Preliminary experience on safety of regorafenib after sorafenib failure in recurrent hepatocellular carcinoma after liver transplantation.

机构信息

AM& A Migliavacca Center for Liver Disease, Division of Gastroenterology and Hepatology, University of Milan, Fondazione IRCCS Ca' Granda Maggiore Hospital, Milan, Italy.
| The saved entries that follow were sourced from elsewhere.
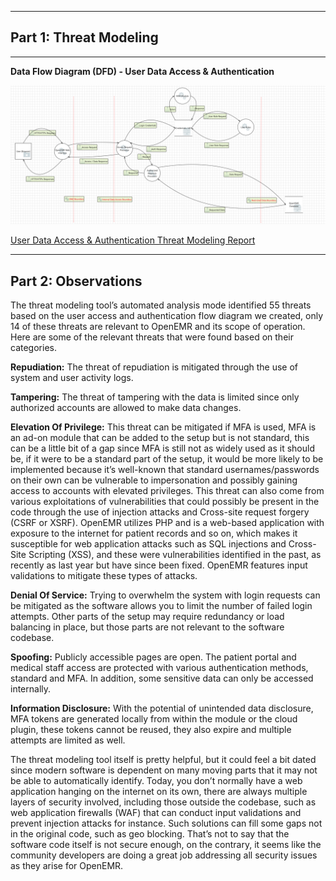 ------------------------------
**Part 1: Threat Modeling**
------------------------------
------------------------------
**Data Flow Diagram (DFD) - User Data Access & Authentication**

![image](https://github.com/Lord-Tiger/CYBR8420_Fall24/blob/d193c44768d4787a9852f7c027ac8667a7b4faab/DFD/User_Access_DFD.png)

[User Data Access & Authentication Threat Modeling Report](https://htmlpreview.github.io/?https://github.com/Lord-Tiger/CYBR8420_Fall24/blob/7df7dcd9f3ea4f3898a55c064f43412e9c442a7b/DFD/User_Access_ThreatModelingReport.htm)

------------------------------
**Part 2: Observations**
------------------------------

The threat modeling tool’s automated analysis mode identified 55 threats based on the user access and authentication flow diagram we created, only 14 of these threats are relevant to OpenEMR and its scope of operation. Here are some of the relevant threats that were found based on their categories.

**Repudiation:**
The threat of repudiation is mitigated through the use of system and user activity logs.

**Tampering:**
The threat of tampering with the data is limited since only authorized accounts are allowed to make data changes.

**Elevation Of Privilege:**
This threat can be mitigated if MFA is used, MFA is an ad-on module that can be added to the setup but is not standard, this can be a little bit of a gap since MFA is still not as widely used as it should be, if it were to be a standard part of the setup, it would be more likely to be implemented because it’s well-known that standard usernames/passwords on their own can be vulnerable to impersonation and possibly gaining access to accounts with elevated privileges.
This threat can also come from various exploitations of vulnerabilities that could possibly be present in the code through the use of injection attacks and Cross-site request forgery (CSRF or XSRF). OpenEMR utilizes PHP and is a web-based application with exposure to the internet for patient records and so on, which makes it susceptible for web application attacks such as SQL injections and Cross-Site Scripting (XSS), and these were vulnerabilities identified in the past, as recently as last year but have since been fixed. OpenEMR features input validations to mitigate these types of attacks.

**Denial Of Service:**
Trying to overwhelm the system with login requests can be mitigated as the software allows you to limit the number of failed login attempts. Other parts of the setup may require redundancy or load balancing in place, but those parts are not relevant to the software codebase.

**Spoofing:**
Publicly accessible pages are open. The patient portal and medical staff access are protected with various authentication methods, standard and MFA. In addition, some sensitive data can only be accessed internally.

**Information Disclosure:**
With the potential of unintended data disclosure, MFA tokens are generated locally from within the module or the cloud plugin, these tokens cannot be reused, they also expire and multiple attempts are limited as well.

The threat modeling tool itself is pretty helpful, but it could feel a bit dated since modern software is dependent on many moving parts that it may not be able to automatically identify. Today, you don’t normally have a web application hanging on the internet on its own, there are always multiple layers of security involved, including those outside the codebase, such as web application firewalls (WAF) that can conduct input validations and prevent injection attacks for instance. Such solutions can fill some gaps not in the original code, such as geo blocking. That’s not to say that the software code itself is not secure enough, on the contrary, it seems like the community developers are doing a great job addressing all security issues as they arise for OpenEMR.


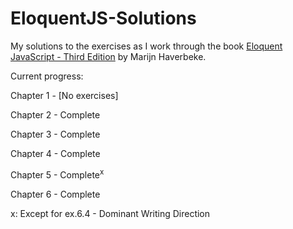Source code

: # EloquentJS-Solutions
My solutions to the exercises as I work through the book [Eloquent JavaScript - Third Edition](https://eloquentjavascript.net/) by Marijn Haverbeke.

Current progress:

Chapter 1 - [No exercises]

Chapter 2 - Complete

Chapter 3 - Complete

Chapter 4 - Complete

Chapter 5 - Complete<sup>x</sup>

Chapter 6 - Complete

x: Except for ex.6.4 - Dominant Writing Direction
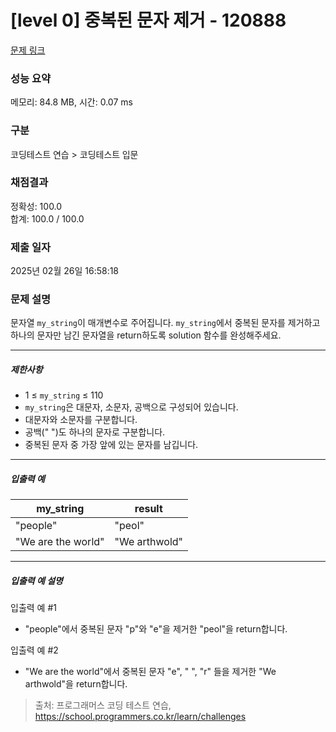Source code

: # [level 0] 중복된 문자 제거 - 120888 

[문제 링크](https://school.programmers.co.kr/learn/courses/30/lessons/120888) 

### 성능 요약

메모리: 84.8 MB, 시간: 0.07 ms

### 구분

코딩테스트 연습 > 코딩테스트 입문

### 채점결과

정확성: 100.0<br/>합계: 100.0 / 100.0

### 제출 일자

2025년 02월 26일 16:58:18

### 문제 설명

<p style="user-select: auto !important;">문자열 <code style="user-select: auto !important;">my_string</code>이 매개변수로 주어집니다. <code style="user-select: auto !important;">my_string</code>에서 중복된 문자를 제거하고 하나의 문자만 남긴 문자열을 return하도록 solution 함수를 완성해주세요.</p>

<hr style="user-select: auto !important;">

<h5 style="user-select: auto !important;">제한사항</h5>

<ul style="user-select: auto !important;">
<li style="user-select: auto !important;">1 ≤ <code style="user-select: auto !important;">my_string</code> ≤ 110</li>
<li style="user-select: auto !important;"><code style="user-select: auto !important;">my_string</code>은 대문자, 소문자, 공백으로 구성되어 있습니다.</li>
<li style="user-select: auto !important;">대문자와 소문자를 구분합니다.</li>
<li style="user-select: auto !important;">공백(" ")도 하나의 문자로 구분합니다.</li>
<li style="user-select: auto !important;">중복된 문자 중 가장 앞에 있는 문자를 남깁니다.</li>
</ul>

<hr style="user-select: auto !important;">

<h5 style="user-select: auto !important;">입출력 예</h5>
<table class="table" style="user-select: auto !important;">
        <thead style="user-select: auto !important;"><tr style="user-select: auto !important;">
<th style="user-select: auto !important;">my_string</th>
<th style="user-select: auto !important;">result</th>
</tr>
</thead>
        <tbody style="user-select: auto !important;"><tr style="user-select: auto !important;">
<td style="user-select: auto !important;">"people"</td>
<td style="user-select: auto !important;">"peol"</td>
</tr>
<tr style="user-select: auto !important;">
<td style="user-select: auto !important;">"We are the world"</td>
<td style="user-select: auto !important;">"We arthwold"</td>
</tr>
</tbody>
      </table>
<hr style="user-select: auto !important;">

<h5 style="user-select: auto !important;">입출력 예 설명</h5>

<p style="user-select: auto !important;">입출력 예 #1</p>

<ul style="user-select: auto !important;">
<li style="user-select: auto !important;">"people"에서 중복된 문자 "p"와 "e"을 제거한 "peol"을 return합니다.</li>
</ul>

<p style="user-select: auto !important;">입출력 예 #2</p>

<ul style="user-select: auto !important;">
<li style="user-select: auto !important;">"We are the world"에서 중복된 문자 "e", " ", "r" 들을 제거한 "We arthwold"을 return합니다.</li>
</ul>


> 출처: 프로그래머스 코딩 테스트 연습, https://school.programmers.co.kr/learn/challenges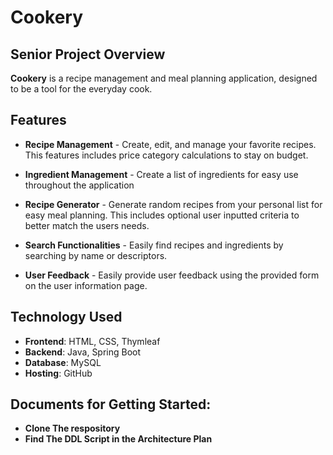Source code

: # **Cookery**
## Senior Project Overview

**Cookery** is a recipe management and meal planning application, designed to be a tool for the everyday cook.

## Features

- **Recipe Management** - Create, edit, and manage your favorite recipes. This features includes price category calculations to stay on budget.

- **Ingredient Management** - Create a list of ingredients for easy use throughout the application

- **Recipe Generator** - Generate random recipes from your personal list for easy meal planning. This includes optional user inputted criteria to better match the users needs.

-  **Search Functionalities** - Easily find recipes and ingredients by searching by name or descriptors.

-  **User Feedback** - Easily provide user feedback using the provided form on the user information page.


## Technology Used

- **Frontend**: HTML, CSS, Thymleaf
- **Backend**: Java, Spring Boot
- **Database**: MySQL
- **Hosting**: GitHub


## Documents for Getting Started:
- **Clone The respository**
- **Find The DDL Script in the Architecture Plan**
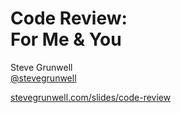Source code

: # Code Review:<br>For Me &amp; You
<!-- .element: style="margin-bottom: 1em;" -->

Steve Grunwell<br>
[@stevegrunwell](https://twitter.com/stevegrunwell)

[stevegrunwell.com/slides/code-review](https://stevegrunwell.com/slides/code-review)<!-- .element: class="slides-link" -->
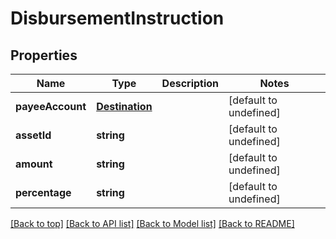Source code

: # DisbursementInstruction

## Properties

|Name | Type | Description | Notes|
|------------ | ------------- | ------------- | -------------|
|**payeeAccount** | [**Destination**](Destination.md) |  | [default to undefined]|
|**assetId** | **string** |  | [default to undefined]|
|**amount** | **string** |  | [default to undefined]|
|**percentage** | **string** |  | [default to undefined]|




[[Back to top]](#) [[Back to API list]](../../README.md#documentation-for-api-endpoints) [[Back to Model list]](../../README.md#documentation-for-models) [[Back to README]](../../README.md)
Department of Internal Medicine I, University Medical Centre of the Johannes Gutenberg-University, Mainz, Germany.

出版信息

Am J Transplant. 2019 Nov;19(11):3176-3184. doi: 10.1111/ajt.15551. Epub 2019 Sep 3.

DOI:10.1111/ajt.15551
PMID:31365177
Abstract

Regorafenib is one option for second-line treatment of hepatocellular carcinoma (HCC), improving overall survival (OS) of sorafenib-tolerant patients who develop progression. We aim to evaluate the safety and outcomes of regorafenib as second-line treatment for HCC recurrence after liver transplantation (LT). This is a retrospective, multicenter, international study including regorafenib-treated LT patients (2015-2018), with analysis of baseline characteristics and evolutionary events during sorafenib/regorafenib treatment. Twenty-eight LT patients (57 years, 7% cirrhotics, 54% performance status 1) were included. Median time from LT to regorafenib initiation was 3.9 (1.1-18.5) years; median time on sorafenib was 11.3 (0.7-76.4) months and 14 (1-591) days from sorafenib discontinuation to regorafenib. During regorafenib (6.3 months), all patients had at least one adverse event (AE), the most common grade 3/4 AEs were fatigue (n = 7) and dermatological reaction (n = 5). While no liver rejection was observed, plasma levels of immunosuppressive drugs increased in five. Twenty-four patients developed progression (38% extrahepatic growth, 33% new extrahepatic lesions/vascular invasion). Median OS from regorafenib initiation was 12.9 (95% CI, 6.7-19.1) and 38.4 months (95% CI, 18.5-58.4) for the sorafenib initiation. This is the first study showing safety of regorafenib after LT, thus providing the rational of considering regorafenib in the clinical decision-making in sorafenib-tolerant patients with HCC recurrence after LT.

摘要

瑞戈非尼是索拉非尼耐药后进展的肝细胞癌(HCC)二线治疗的选择之一,可改善总生存期(OS)。我们旨在评估瑞戈非尼作为肝移植(LT)后 HCC 复发的二线治疗的安全性和结果。这是一项回顾性、多中心、国际性研究,纳入了接受瑞戈非尼治疗的 LT 患者(2015-2018 年),分析了索拉非尼/瑞戈非尼治疗期间的基线特征和演变事件。纳入 28 例 LT 患者(57 岁,7%肝硬化,54%体力状态 1)。从 LT 开始使用瑞戈非尼的中位时间为 3.9(1.1-18.5)年;中位索拉非尼使用时间为 11.3(0.7-76.4)个月,从停止索拉非尼到开始使用瑞戈非尼的中位时间为 14(1-591)天。在瑞戈非尼治疗期间(6.3 个月),所有患者均至少出现 1 次不良事件(AE),最常见的 3/4 级 AE 为疲劳(n=7)和皮肤反应(n=5)。虽然没有观察到肝排斥反应,但 5 例患者的免疫抑制药物血浆水平升高。24 例患者发生进展(38%肝外生长,33%新肝外病变/血管侵犯)。从瑞戈非尼开始治疗的中位总生存期为 12.9(95%CI,6.7-19.1)和 38.4 个月(95%CI,18.5-58.4)。这是第一项研究表明瑞戈非尼在 LT 后的安全性,从而为 LT 后 HCC 复发的索拉非尼耐药患者的临床决策中考虑瑞戈非尼提供了依据。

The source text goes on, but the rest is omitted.